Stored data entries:
::::::::::

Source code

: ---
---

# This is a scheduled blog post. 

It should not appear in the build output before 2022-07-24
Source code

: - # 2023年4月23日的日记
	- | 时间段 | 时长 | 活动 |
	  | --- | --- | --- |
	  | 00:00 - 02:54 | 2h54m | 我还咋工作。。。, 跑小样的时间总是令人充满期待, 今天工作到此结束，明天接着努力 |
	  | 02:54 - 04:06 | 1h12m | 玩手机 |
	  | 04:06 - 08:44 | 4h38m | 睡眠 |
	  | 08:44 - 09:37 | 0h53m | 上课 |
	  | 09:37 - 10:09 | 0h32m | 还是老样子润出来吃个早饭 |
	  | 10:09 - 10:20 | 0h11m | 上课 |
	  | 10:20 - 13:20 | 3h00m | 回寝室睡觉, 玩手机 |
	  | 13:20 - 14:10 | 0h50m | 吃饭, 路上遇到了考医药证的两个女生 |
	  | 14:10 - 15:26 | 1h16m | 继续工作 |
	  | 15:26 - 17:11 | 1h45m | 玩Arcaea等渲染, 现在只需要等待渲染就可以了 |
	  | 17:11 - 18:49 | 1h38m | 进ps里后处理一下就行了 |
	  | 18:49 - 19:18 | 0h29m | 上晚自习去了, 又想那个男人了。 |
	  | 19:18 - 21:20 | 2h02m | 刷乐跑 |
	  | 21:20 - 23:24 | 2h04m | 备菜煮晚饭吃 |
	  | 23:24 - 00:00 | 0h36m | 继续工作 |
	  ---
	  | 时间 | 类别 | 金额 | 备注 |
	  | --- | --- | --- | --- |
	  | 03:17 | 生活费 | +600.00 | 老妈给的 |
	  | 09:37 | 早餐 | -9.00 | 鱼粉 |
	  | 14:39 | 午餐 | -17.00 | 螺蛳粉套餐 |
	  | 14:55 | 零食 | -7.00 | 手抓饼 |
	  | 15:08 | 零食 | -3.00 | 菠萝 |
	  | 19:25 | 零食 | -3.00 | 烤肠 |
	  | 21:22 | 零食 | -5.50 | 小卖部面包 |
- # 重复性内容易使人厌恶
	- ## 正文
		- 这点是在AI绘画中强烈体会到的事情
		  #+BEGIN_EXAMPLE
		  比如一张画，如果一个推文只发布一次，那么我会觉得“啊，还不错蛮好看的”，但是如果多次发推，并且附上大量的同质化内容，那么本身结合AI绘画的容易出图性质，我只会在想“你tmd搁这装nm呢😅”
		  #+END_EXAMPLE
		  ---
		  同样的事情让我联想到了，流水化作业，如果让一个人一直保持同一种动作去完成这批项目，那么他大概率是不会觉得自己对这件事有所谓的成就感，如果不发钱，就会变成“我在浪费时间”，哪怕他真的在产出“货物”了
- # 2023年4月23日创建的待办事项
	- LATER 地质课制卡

::::::::::

Task item:
Scan the data above and state how many of its lines contain the string "继续工作", with no other content.

Reply:
2